Dei tre grandi tragici ateniesi, Eschilo era considerato il miglior autore di drammi satireschi; pur non essendo sufficienti a confermare il giudizio positivo degli antichi, i papiri che conservano ampie porzioni di due drammi satireschi (i Pescatori con la rete e gli Spettatori ai giochi istmici) mostrano un Eschilo molto diverso da quello a noi familiare grazie alle tragedie. Lo stesso vale per Sofocle: pure l'autore dellÆEdipo re eccelleva nella stesura dei drammi satireschi, come dimostrano i Cercatori di tracce, anch'essi in parte conservati da un papiro di Ossirinco, che raccontano le imprese del piccolo Hermes, capace di rubare le mandrie del fratellastro Apollo e di inventare la lira.

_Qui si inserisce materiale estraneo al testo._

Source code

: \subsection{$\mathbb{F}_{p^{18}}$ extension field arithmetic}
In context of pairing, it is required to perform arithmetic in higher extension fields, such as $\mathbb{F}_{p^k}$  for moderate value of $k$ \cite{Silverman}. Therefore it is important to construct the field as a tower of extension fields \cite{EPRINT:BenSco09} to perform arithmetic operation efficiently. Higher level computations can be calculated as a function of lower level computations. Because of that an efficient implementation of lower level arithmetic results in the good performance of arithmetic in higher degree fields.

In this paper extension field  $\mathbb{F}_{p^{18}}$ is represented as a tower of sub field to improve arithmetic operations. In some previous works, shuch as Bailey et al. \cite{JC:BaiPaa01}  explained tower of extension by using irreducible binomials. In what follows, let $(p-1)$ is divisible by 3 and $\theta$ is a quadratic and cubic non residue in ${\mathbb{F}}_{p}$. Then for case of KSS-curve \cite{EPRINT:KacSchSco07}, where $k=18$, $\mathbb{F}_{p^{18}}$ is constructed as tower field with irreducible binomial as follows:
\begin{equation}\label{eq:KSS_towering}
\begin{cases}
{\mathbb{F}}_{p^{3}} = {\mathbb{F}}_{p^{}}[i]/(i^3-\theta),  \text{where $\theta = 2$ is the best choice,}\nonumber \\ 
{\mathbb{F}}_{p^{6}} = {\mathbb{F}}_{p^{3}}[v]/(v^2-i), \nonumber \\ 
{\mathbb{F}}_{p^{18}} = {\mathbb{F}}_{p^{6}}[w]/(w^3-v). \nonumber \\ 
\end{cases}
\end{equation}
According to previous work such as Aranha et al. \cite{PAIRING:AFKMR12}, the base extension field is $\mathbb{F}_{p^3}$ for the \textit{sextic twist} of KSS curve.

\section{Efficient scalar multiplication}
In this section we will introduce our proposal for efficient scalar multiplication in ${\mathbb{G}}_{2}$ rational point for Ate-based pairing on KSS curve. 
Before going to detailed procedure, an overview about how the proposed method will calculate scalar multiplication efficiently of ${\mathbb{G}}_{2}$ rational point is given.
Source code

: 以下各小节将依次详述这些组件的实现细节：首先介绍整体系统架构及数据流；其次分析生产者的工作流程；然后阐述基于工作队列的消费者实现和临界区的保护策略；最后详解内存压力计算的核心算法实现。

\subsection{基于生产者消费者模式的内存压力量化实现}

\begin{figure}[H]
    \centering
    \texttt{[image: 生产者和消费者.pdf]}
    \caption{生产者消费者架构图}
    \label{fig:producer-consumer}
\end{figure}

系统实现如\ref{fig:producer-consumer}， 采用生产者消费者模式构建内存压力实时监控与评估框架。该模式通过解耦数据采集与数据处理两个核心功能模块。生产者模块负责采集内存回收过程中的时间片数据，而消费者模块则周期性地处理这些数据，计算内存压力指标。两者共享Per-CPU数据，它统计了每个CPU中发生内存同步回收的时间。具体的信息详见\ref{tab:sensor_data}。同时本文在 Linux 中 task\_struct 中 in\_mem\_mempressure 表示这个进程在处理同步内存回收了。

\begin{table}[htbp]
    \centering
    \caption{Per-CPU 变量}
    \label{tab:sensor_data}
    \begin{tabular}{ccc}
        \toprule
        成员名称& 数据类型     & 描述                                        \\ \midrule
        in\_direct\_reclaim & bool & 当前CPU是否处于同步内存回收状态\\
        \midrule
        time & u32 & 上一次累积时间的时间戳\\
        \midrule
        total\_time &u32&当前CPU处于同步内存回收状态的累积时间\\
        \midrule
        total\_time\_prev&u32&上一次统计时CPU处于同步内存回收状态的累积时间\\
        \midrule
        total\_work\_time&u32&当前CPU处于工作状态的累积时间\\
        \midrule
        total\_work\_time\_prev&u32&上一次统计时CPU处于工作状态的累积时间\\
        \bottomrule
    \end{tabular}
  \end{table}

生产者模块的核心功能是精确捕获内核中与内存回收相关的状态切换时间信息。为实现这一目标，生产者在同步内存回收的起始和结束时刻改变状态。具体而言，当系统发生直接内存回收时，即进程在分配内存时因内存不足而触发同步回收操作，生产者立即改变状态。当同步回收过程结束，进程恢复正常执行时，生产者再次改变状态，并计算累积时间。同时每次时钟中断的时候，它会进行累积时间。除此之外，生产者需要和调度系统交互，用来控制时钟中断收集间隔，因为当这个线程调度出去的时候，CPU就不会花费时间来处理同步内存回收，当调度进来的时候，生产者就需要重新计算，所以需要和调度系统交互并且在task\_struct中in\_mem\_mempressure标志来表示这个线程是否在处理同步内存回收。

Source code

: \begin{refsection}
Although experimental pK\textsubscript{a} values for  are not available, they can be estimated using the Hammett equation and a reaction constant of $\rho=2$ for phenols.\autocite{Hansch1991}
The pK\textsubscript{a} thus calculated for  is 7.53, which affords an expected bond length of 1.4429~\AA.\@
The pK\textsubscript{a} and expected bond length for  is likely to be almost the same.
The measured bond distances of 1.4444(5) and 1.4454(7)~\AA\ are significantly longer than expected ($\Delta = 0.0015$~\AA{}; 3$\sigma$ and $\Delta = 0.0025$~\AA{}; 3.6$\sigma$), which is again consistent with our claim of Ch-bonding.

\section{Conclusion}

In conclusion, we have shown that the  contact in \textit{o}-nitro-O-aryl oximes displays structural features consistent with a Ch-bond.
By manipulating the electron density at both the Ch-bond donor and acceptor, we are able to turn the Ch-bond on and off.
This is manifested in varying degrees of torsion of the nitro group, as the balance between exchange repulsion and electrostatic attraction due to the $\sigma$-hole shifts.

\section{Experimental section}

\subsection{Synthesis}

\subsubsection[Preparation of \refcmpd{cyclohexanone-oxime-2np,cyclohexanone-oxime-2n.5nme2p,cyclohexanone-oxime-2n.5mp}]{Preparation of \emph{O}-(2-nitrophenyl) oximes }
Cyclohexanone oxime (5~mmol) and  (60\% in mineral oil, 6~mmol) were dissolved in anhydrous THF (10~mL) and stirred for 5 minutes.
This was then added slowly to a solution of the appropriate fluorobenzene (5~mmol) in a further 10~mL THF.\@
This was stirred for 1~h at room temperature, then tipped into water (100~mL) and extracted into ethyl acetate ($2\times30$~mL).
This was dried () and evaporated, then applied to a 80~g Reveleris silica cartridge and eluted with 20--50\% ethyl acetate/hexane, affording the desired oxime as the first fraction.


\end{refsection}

Per un curioso scherzo della sorte, l'unico dramma satiresco a noi giunto attraverso la tradizione manoscritta appartiene all'autore che più appare lontano dall'universo di un simile scherzoso genere drammatico: il Ciclope euripideo, che traspone in chiave comica l'avventura più celebre dell'Odisseo omerico, sembra infatti scritto da un autore ben diverso da quello che altrove racconta l'atroce infanticidio di Medea, l'incomprensibile follia di Eracle, l'inconsolabile disperazione delle mogli degli eroi troiani in attesa di essere portate come schiave in terra greca.
Euripide immagina che, sbarcando nell'isola dei giganti monoculi, Odisseo non vi trovi soltanto il crudele Polifemo: alle dirette dipendenze del Ciclope c'è infatti Sileno, il fido compagno di Dioniso, costretto a prendersi cura del gregge di Polifemo e a tenere pulita la sua spelonca. La vita di Sileno e dei suoi compagni satiri è dura: lontani da Dioniso e dalle sue feste, prigionieri in quella terra inospitale, essi soffrono soprattutto per mancanza di vino. Grande è quindi l'entusiasmo del vecchio satiro quando apprende che Odisseo porta con sé la bevanda più famosa del mondo greco, il vino prodotto da Marone, talmente forte da dover essere mescolato con venti parti d'acqua. Con l'arrivo improvviso di Polifemo, la vicenda prende una piega tragica: Sileno tenta di farsi bello agli occhi del suo padrone accusando Odisseo di aver cercato di rubare il gregge del Ciclope; questi rifiuta le offerte amichevoli di Odisseo e minaccia di ucciderlo insieme ai compagni. A salvare la pelle dell'eroe di Itaca è, come nel poema omerico, il vino: Odisseo fa ubriacare il Ciclope e, con l'aiuto dei satiri, lo acceca, conquistando la libertà per tutti quanti.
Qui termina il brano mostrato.